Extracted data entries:

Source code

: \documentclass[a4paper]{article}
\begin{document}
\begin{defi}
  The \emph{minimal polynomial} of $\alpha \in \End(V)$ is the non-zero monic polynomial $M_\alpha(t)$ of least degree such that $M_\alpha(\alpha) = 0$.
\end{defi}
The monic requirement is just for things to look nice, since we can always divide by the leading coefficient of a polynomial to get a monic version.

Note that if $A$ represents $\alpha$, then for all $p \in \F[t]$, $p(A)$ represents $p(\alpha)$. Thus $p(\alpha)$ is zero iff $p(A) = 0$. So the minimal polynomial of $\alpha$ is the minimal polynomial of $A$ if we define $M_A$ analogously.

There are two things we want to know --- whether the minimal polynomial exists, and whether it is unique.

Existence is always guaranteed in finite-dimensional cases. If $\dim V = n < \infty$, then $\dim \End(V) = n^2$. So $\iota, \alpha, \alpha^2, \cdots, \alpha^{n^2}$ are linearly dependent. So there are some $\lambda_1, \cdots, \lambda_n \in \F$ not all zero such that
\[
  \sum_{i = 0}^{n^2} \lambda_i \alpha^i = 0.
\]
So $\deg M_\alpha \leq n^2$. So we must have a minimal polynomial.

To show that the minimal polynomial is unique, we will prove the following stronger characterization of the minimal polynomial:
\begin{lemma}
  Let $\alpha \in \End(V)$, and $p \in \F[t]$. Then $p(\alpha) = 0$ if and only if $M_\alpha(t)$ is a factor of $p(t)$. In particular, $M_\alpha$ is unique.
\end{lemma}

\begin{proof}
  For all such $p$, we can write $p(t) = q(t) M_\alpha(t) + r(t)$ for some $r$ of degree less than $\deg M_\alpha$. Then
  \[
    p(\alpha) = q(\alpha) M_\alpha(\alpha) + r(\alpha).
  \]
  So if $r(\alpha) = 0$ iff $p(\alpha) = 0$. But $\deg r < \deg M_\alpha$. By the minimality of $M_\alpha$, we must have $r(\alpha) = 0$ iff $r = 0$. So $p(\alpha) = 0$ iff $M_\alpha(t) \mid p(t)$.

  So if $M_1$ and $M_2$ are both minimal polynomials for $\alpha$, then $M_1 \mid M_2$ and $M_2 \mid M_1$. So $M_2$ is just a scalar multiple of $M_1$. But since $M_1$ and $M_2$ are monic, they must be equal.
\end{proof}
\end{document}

What is needed » Each record should be returned precisely as written.

Answer for this exercise »
Source code

: \documentclass[a4paper]{article}
\begin{document}
\begin{defi}
  The \emph{minimal polynomial} of $\alpha \in \End(V)$ is the non-zero monic polynomial $M_\alpha(t)$ of least degree such that $M_\alpha(\alpha) = 0$.
\end{defi}
The monic requirement is just for things to look nice, since we can always divide by the leading coefficient of a polynomial to get a monic version.

Note that if $A$ represents $\alpha$, then for all $p \in \F[t]$, $p(A)$ represents $p(\alpha)$. Thus $p(\alpha)$ is zero iff $p(A) = 0$. So the minimal polynomial of $\alpha$ is the minimal polynomial of $A$ if we define $M_A$ analogously.

There are two things we want to know --- whether the minimal polynomial exists, and whether it is unique.

Existence is always guaranteed in finite-dimensional cases. If $\dim V = n < \infty$, then $\dim \End(V) = n^2$. So $\iota, \alpha, \alpha^2, \cdots, \alpha^{n^2}$ are linearly dependent. So there are some $\lambda_1, \cdots, \lambda_n \in \F$ not all zero such that
\[
  \sum_{i = 0}^{n^2} \lambda_i \alpha^i = 0.
\]
So $\deg M_\alpha \leq n^2$. So we must have a minimal polynomial.

To show that the minimal polynomial is unique, we will prove the following stronger characterization of the minimal polynomial:
\begin{lemma}
  Let $\alpha \in \End(V)$, and $p \in \F[t]$. Then $p(\alpha) = 0$ if and only if $M_\alpha(t)$ is a factor of $p(t)$. In particular, $M_\alpha$ is unique.
\end{lemma}

\begin{proof}
  For all such $p$, we can write $p(t) = q(t) M_\alpha(t) + r(t)$ for some $r$ of degree less than $\deg M_\alpha$. Then
  \[
    p(\alpha) = q(\alpha) M_\alpha(\alpha) + r(\alpha).
  \]
  So if $r(\alpha) = 0$ iff $p(\alpha) = 0$. But $\deg r < \deg M_\alpha$. By the minimality of $M_\alpha$, we must have $r(\alpha) = 0$ iff $r = 0$. So $p(\alpha) = 0$ iff $M_\alpha(t) \mid p(t)$.

  So if $M_1$ and $M_2$ are both minimal polynomials for $\alpha$, then $M_1 \mid M_2$ and $M_2 \mid M_1$. So $M_2$ is just a scalar multiple of $M_1$. But since $M_1$ and $M_2$ are monic, they must be equal.
\end{proof}
\end{document}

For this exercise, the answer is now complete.